I nodded out once or twice towards the end because the story wasn't actually gripping in any sense, though it was nice to see Ray Harryhausen's special effects. That monster caterpillar was pretty spooky.

The problem that fantasists like Wells, Verne, Edgar Rice Burroughs, and H. Ryder Haggard had was that they generally had some illuminating intuitions about how to get from the ordinary to the fabulous, but then sometime stumbling while figuring out what to do once they reached the alien corn. Welles' "The Time Machine" was fine until we wound up with the pale and naive Eloi and the cannibalistic subterranean Morlocks when, unless you were clued in to the fact that Welles was trying to predict the future evolutionary status of the working class and the aristocrats, it seemed a little confusing and arbitrary. "The First Men on the Moon" has a similar problem. F/X aside, I kept thinking, "So what?", through the cerulean haze of stage one sleep.

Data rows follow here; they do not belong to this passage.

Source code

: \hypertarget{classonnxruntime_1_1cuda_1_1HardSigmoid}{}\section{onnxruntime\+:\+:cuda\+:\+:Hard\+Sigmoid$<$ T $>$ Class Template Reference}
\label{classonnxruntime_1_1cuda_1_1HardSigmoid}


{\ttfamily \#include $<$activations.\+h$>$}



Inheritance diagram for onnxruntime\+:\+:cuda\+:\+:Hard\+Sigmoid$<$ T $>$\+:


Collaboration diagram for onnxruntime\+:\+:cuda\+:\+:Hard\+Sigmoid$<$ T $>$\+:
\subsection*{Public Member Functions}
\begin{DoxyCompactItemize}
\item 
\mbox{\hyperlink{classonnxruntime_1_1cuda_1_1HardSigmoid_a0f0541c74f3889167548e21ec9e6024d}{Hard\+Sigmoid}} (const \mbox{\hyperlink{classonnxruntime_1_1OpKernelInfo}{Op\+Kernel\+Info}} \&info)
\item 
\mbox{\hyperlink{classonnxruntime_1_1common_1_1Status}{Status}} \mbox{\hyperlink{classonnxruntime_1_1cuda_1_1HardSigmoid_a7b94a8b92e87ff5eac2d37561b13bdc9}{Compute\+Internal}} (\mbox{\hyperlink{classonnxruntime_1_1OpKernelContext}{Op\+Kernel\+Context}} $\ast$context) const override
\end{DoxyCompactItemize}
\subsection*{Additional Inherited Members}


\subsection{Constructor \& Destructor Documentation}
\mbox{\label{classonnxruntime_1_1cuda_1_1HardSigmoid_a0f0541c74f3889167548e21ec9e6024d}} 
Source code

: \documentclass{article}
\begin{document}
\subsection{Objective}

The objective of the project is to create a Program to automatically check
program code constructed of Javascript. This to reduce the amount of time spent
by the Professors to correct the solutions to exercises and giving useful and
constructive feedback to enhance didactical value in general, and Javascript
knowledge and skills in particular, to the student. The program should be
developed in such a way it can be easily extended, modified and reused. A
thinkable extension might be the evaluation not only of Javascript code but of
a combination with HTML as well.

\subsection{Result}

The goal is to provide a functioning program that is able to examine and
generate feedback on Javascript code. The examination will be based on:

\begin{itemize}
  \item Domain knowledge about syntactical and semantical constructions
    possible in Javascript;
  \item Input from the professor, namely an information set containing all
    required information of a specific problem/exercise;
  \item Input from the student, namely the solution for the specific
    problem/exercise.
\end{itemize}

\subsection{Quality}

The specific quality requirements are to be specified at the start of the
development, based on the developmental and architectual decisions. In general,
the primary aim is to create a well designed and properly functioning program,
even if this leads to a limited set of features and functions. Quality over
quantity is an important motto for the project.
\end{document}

Edward Judd, formerly of "The Day the Earth Caught Fire," was okay. And Martha Hyer gives her most animated performance on film, which is kind of like watching a digital clock click from one minute to the next. Lionel Jeffreys is more than your usual quirky scientist. (Miles Malleson, here as the Dymchurch registrar is quirky.) Jeffreys is positively manic, running around screaming, stumbling over things, repeating himself -- "I've got it! I've got it!" -- when he should be begging for lithium.

And the photography is great in many ways, images that are crisp and sharp, but a fable like this deserves to be bright, cheerful, and inviting, like George Pal's "The Time Machine." This fairy tale is dark, too dark, rendering every background object minatory. I mean, a murky hole in the ground filled with terrifying monsters is depressing. Reminds me of my childhood. The subdued lighting is expertly used in the scenes at Cherry Cottage, though, deep greens with the subtle pink of flowers in the shrubbery. And the rich score is impressive.

It's still a light-hearted and appealing movie, though. The kids ought to get a big kick out of it too.